Record set:
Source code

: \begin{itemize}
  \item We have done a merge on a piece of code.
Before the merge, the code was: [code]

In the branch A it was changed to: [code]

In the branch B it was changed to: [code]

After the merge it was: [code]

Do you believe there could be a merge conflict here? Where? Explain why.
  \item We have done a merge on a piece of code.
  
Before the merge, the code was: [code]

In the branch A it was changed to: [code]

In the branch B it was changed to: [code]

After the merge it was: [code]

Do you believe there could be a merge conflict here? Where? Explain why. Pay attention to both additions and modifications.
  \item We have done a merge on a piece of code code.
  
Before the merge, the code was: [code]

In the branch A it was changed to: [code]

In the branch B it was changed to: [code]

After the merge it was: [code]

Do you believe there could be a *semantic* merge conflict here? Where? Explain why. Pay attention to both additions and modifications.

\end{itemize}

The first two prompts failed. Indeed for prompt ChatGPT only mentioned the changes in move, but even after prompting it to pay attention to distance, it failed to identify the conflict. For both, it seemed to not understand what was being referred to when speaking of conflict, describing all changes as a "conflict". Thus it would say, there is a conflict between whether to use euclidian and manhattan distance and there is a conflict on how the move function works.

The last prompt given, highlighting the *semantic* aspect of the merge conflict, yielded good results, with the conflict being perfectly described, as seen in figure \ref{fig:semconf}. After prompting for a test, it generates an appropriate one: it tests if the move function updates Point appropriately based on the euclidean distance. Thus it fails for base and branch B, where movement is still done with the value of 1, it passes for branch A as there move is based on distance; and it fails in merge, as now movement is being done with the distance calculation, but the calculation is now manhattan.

Task to carry out:
Please find every line in the records above that holds the word "manhattan" and copy it.

Written reply:
The first two prompts failed. Indeed for prompt ChatGPT only mentioned the changes in move, but even after prompting it to pay attention to distance, it failed to identify the conflict. For both, it seemed to not understand what was being referred to when speaking of conflict, describing all changes as a "conflict". Thus it would say, there is a conflict between whether to use euclidian and manhattan distance and there is a conflict on how the move function works.
The last prompt given, highlighting the *semantic* aspect of the merge conflict, yielded good results, with the conflict being perfectly described, as seen in figure \ref{fig:semconf}. After prompting for a test, it generates an appropriate one: it tests if the move function updates Point appropriately based on the euclidean distance. Thus it fails for base and branch B, where movement is still done with the value of 1, it passes for branch A as there move is based on distance; and it fails in merge, as now movement is being done with the distance calculation, but the calculation is now manhattan.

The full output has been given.